Manitoba Agriculture has seen a drop since late 2017/early 2018
By Diego Flammini
Controlling Manitoba’s Porcine Epidemic Diarrhea (PED) virus outbreak of 2017 may be impacting the provincial hog processing sector.
Estimations from ag economists and hog industry marketers show the decline in hog processing between the last quarter of 2017 and first quarter of 2018 is comparable to the estimated on-farm losses, Dr. Glen Duizer, an animal health surveillance vet with Manitoba Agriculture, said during a telephone town hall last week.
“There has been a drop in finisher pigs (going for processing) through the last part of 2017, so December of 2017 and into this quarter,” he said during the call.
“The drop that was seen in pigs (heading for processing) in Manitoba is fairly close to the estimated loss in production … across the sow herds during the peak of the outbreak in late June and early July.”
Direct pig movement is the biggest risk that can lead to a PED outbreak, Manitoba Agriculture said.
About a third were infected due to direct animal movement. Factoring in the efficiency at which pigs are transported, it’s easy to see why, Duzier said.

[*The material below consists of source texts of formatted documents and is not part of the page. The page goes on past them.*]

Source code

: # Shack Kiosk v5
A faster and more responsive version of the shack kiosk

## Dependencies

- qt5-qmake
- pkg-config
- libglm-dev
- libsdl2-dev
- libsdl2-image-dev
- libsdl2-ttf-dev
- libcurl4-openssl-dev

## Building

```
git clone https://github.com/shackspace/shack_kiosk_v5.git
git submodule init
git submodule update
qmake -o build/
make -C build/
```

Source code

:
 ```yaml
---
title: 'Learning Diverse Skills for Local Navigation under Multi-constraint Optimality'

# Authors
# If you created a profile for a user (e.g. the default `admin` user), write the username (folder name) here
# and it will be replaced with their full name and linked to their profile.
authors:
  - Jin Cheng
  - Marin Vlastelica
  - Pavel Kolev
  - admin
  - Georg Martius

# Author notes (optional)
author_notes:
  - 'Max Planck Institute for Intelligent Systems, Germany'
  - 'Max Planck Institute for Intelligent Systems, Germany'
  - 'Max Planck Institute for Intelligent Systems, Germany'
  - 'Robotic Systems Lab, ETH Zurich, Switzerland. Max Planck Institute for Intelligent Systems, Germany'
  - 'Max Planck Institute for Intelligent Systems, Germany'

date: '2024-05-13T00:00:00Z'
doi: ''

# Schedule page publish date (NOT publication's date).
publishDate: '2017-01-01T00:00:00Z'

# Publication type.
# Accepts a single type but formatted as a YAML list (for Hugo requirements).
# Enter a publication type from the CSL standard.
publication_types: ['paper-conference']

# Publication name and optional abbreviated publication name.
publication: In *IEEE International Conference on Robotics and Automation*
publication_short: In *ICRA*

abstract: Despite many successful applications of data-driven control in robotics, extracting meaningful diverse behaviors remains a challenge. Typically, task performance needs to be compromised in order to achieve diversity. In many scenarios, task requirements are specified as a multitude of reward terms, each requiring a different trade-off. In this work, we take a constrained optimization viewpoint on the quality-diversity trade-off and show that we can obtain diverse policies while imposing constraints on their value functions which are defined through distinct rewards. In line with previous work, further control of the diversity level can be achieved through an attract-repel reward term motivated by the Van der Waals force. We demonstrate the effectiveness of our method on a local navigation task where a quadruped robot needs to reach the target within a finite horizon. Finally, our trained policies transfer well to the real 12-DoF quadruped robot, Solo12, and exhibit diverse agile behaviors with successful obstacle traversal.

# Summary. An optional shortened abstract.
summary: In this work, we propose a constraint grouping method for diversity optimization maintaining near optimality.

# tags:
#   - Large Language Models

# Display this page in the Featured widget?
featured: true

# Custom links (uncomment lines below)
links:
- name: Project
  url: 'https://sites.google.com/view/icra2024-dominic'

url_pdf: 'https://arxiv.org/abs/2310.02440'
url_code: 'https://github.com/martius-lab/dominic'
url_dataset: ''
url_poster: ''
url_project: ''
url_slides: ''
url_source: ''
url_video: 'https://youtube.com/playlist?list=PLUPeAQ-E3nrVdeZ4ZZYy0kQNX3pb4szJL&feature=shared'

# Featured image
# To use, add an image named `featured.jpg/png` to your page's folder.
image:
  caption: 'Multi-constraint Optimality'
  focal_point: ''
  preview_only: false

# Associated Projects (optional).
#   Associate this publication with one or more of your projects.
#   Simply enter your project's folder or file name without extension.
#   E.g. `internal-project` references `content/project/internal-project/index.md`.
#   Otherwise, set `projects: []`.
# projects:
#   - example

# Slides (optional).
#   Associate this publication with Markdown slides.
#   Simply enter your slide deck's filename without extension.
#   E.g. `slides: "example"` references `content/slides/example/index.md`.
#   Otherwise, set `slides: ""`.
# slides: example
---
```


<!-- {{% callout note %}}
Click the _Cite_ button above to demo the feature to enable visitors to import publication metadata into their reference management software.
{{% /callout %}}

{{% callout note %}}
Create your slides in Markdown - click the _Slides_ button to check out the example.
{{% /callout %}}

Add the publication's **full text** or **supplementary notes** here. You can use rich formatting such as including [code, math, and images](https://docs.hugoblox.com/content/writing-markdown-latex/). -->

“A sow barn would report clinical signs (of PED) on Tuesday and already it shipped pigs out on Monday,” he said. “If you think about that, there’s 52 weeks in a year and pigs are moving four to five times a week, you have 200 contacts to a barn per year just with transport.”
Almost all the infected farms in Manitoba are now PED free.
Out of the 90 impacted herds, 87 are presumptive negative or are transitioning to presumptive negative.
A presumptive negative means all facets of the farm have tested negative for PED, but a potential risk remains within manure storage systems.
Manitoba Agriculture’s goal is to move the remaining three herds on the presumptive negative list by the end of the month, Duzier said.